Analysis Tools You Should Know to Get a Job in Big Data - dummies

Analysis Tools You Should Know to Get a Job in Big Data

By Jason Williamson

In the construction industry, it’s often said that the kitchen sells the house. What does this have to do with big data? If the end result is to communicate information to take action, then analysis and visualization tools are the kitchen of big data.

Business analytics or business intelligence tools

Business analytics (BA) or business intelligence (BI) tools can be used to directly connect to data stores, both structured and unstructured, to help in the analysis and interpretation. Appendix A fills you in on some resources for staying up to date on widely used BA and BI tools. Here are a few tools you may want to investigate:

  • Birst: Birst technologies is an on-demand, or cloud based, business intelligence and analytical tool for data analysis.

  • IBM Cognos: Cognos is the primary product for business intelligence from IBM. It was acquired in 2008.

  • Jaspersoft: Jaspersoft is an open-source business intelligence platform.

  • MicroStrategy: MicroStrategy, based in Washington, D.C., is a publicly traded business intelligence software firm that has been in business since 1989.

  • Oracle Business Intelligence: Oracle has a suite of business intelligence tools, some built in-house and some acquired from Hyperion.
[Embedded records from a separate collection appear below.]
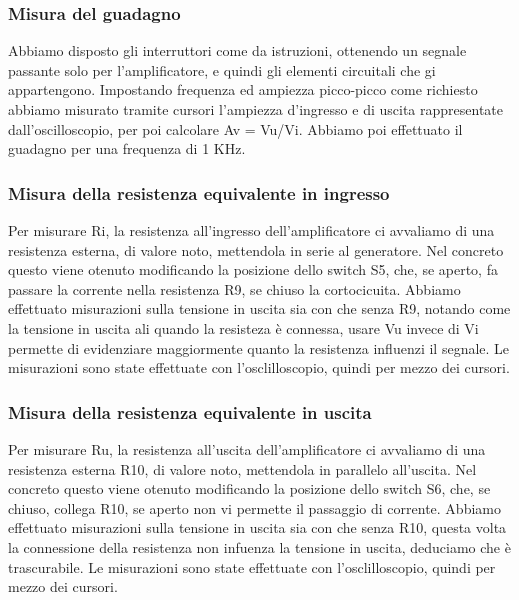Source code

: \documentclass[a4paper]{article}
\begin{document}
			\subsubsection{Misura del guadagno}
				Abbiamo disposto gli interruttori come da istruzioni, ottenendo un segnale passante solo per l'amplificatore, e quindi gli elementi circuitali che gi appartengono. %
				Impostando frequenza ed ampiezza picco-picco come richiesto abbiamo misurato tramite cursori l'ampiezza d'ingresso e di uscita rappresentate dall'oscilloscopio, per poi calcolare Av = Vu/Vi.
				Abbiamo poi effettuato il guadagno per una frequenza di 1 KHz.
			\subsubsection{Misura della resistenza equivalente in ingresso}	
				Per misurare Ri, la resistenza all'ingresso dell'amplificatore ci avvaliamo di una resistenza esterna, di valore noto, mettendola in serie al generatore.
				Nel concreto questo viene otenuto modificando la  posizione dello switch S5, che, se aperto, fa passare la corrente nella resistenza R9, se chiuso la cortocicuita.
				Abbiamo effettuato misurazioni sulla tensione in uscita sia con che senza R9, notando come la tensione in uscita ali quando la resisteza è connessa, usare Vu invece di Vi permette di evidenziare maggiormente quanto la resistenza influenzi il segnale. %
				Le misurazioni sono state effettuate con l'osclilloscopio, quindi per mezzo dei cursori.
			\subsubsection{Misura della resistenza equivalente in uscita}	
				Per misurare Ru, la resistenza all'uscita dell'amplificatore ci avvaliamo di una resistenza esterna R10, di valore noto, mettendola in parallelo all'uscita.
				Nel concreto questo viene otenuto modificando la  posizione dello switch S6, che, se chiuso, collega R10, se aperto non vi permette il passaggio di corrente.
				Abbiamo effettuato misurazioni sulla tensione in uscita sia con che senza R10, questa volta la connessione della resistenza non infuenza la tensione in uscita, deduciamo che è trascurabile. %
				Le misurazioni sono state effettuate con l'osclilloscopio, quindi per mezzo dei cursori.
\end{document}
Oracle business intelligence is a suite of tools that can work on any relational database platform.

  • Pentaho: Pentaho is an open-source business intelligence software firm based in Florida, in operation since 2004.

  • QlikView: QlikView is an analytical visualization and business intelligence software firm.

  • RapidMiner: Rapid Miner is tool for predictive analytics. It provides an environment for machine learning and text analytics and is offered in both a commercial and open-source model.

  • SAP: SAP is large multinational software firm based in Germany. Products like SAP HANA allow users to process and analyze big datasets.

  • Tableau: Tableau is a software firm that offers visualization and business intelligence tools.

There is a lot of debate about the terms business analytics (BA) and business intelligence (BI). Both BA tools and BI tools are used to access data, process it, analyze it, and then communicate the results to the end-user. Many vendors and pundits argue over the terms and even use them interchangeably. Currently, business analytics appears to be growing in popularity and the term business intelligence is receding.

Visualization tools

Not all information can be communicated in two-dimensional graphs and charts. Data can be viewed beyond the two dimensions of X and Y. When data is viewed in a third dimension, it can be connected in ways that show various relationships, patterns, and correlations.

Remember graph theory? That’s where the edges and properties are applicable in a tangible way. This is where visualization tools come into play. These tools are able to communicate information, connectedness, and correlation in ways that are deep and dynamic.

Data journalist David McCandless gave a famous TED talk on visualization, in which he said, “By visualizing information, we turn it into a landscape that you can explore with your eyes, a sort of information map. And when you’re lost in information, an information map is kind of useful.” He goes on to give some really great examples of how data visualization of big data can reveal insights that may not otherwise been understood


The following is a list of great visualization tools:

  • Dygraphs: A free JavaScript-based library for building complicated charting in web browsers.

  • Exhibit: Interactive mapping tool created by MIT. Free to use.

  • Google Charts: A Google-powered online charting tool.

  • jQuery Visualize: An open-source charting engine supporting jQuery.

  • Kartograph: Build interactive mapping without Google Maps that can run across any browser.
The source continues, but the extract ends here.